なお、気候の違いによる葡萄品種の得手不得手はあります。例えばNiagaraは冷涼な気候のためカベルネソーヴィニヨンやシラーといった晩熟型の品種が育ちにくく、多く作られているのはカベルネフラン、メルロー、ピノノアール、シャルドネ等。地域が得意とする葡萄品種を飲むと美味しいワインを発見しやすいです。
ワイナリーの中にはレストランをやっている所もあり、ワインと合うお料理を出しているので食事しながらワインを楽しめます。そしてトロントに住む大きなメリットは、カナダの4大ワイン生産地のうち3つがオンタリオ州内にあり、車でアクセスできます。
カナダ4大ワイン生産地のお勧めワイナリー
Niagara Peninsula
トロントから近くワイン生産量はカナダ最大。私の一押しはPeller Estatesで、「Signature」シリーズはどれを取っても手堅い美味しさ、またスパークリングワインはアイスワインを混ぜて作っており、仄かな甘みがカナダっぽさを感じさせます。レストランもとても美味しいです。

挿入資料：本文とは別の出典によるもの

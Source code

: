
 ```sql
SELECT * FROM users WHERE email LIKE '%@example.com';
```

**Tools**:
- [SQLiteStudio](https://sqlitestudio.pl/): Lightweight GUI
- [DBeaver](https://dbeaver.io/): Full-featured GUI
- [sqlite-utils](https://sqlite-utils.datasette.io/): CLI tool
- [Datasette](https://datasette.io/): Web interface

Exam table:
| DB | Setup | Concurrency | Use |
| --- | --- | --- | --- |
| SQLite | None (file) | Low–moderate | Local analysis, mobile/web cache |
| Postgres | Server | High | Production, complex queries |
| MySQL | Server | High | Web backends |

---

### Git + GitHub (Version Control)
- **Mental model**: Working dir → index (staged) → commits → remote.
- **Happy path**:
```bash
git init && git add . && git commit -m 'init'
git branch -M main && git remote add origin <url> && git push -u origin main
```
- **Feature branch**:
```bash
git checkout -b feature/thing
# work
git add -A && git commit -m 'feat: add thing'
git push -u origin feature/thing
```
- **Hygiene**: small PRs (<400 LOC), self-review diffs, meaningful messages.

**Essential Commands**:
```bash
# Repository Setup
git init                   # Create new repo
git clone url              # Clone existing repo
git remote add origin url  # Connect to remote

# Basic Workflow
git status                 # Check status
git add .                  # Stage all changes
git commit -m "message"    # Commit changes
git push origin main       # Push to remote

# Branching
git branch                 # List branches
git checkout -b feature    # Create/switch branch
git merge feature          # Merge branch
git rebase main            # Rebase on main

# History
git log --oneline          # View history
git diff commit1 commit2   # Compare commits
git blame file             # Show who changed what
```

Foreign Affairというブティックワイナリーもとてもお勧めです。イタリアのアマローネに習い干した葡萄を配合してワインを作っており、味わい深いワインを幅広い価格帯で販売しています。他お勧めはTwo Sisters (レストランも)、Chateau des Charmes、Between the Lines、Domaine Queylus、Redstone、Big Head、The Hare等。
Prince Edward County
トロントから東へ2時間強。ボルドーブレンドに力を入れているKarlo Estatesは重厚な赤ワインが売り。Stanners Vineyardsはピノノアールやシャルドネ等レベルが高く、お買い得です。Sandbanks WineryではLCBOに卸していないものを飲んでみるとよいかと。
Lake Erie North Shore
トロントから西へ3時間半、ワイナリーはHarrow周辺に多いです。Sprucewood Shores Estateに私が訪れた時はフラッグシップのEstateシリーズが殆ど売切れで、唯一飲めたEstate Merlotを買い込みました。Viewpointe Estateはピノノアールやシャルドネが美味でエリー湖の眺めもよいです。Pelée Island Wineryは赤のブレンドがよかったです。

Okanagan Valley
BC州オカナガン湖周辺の地域で、カナダでワイン生産量No.2。砂漠っぽい気候でNiagaraでは育ちにくいカベルネソーヴィニヨンやシラーも多く作られており、赤ワインが一味違います。試飲は予約必須のワイナリーが多いです。
Mission Hills Family Estateは「Canada’s Winery of the Year」を直近2025年含め6回受賞しており、広々とした敷地にある西洋の寺院を思わせる白い建物が醸し出す雰囲気だけで気分が高まります。フラッグシップの赤ブレンド「Oculus」はお値段が高いですが味も相応なので試飲だけでもお勧めします。Le Vieux Pinというブティックワイナリーはシラーに注力しており、とても美味しく嬉しい発見でした。この姉妹ワイナリーLa Stellaもよかったです。他お勧めはQuails Gate、CedarCreek Estate、Burrowing Owl、Checkmate、Summerhill Pyramid、Rust等。
以上、長文にお付き合い頂きありがとうございました!今回挙げたワイナリー以外でも美味しい所はたくさんあります。カナダワインやワイナリーの情報交換をされたい方はぜひお声かけ下さい。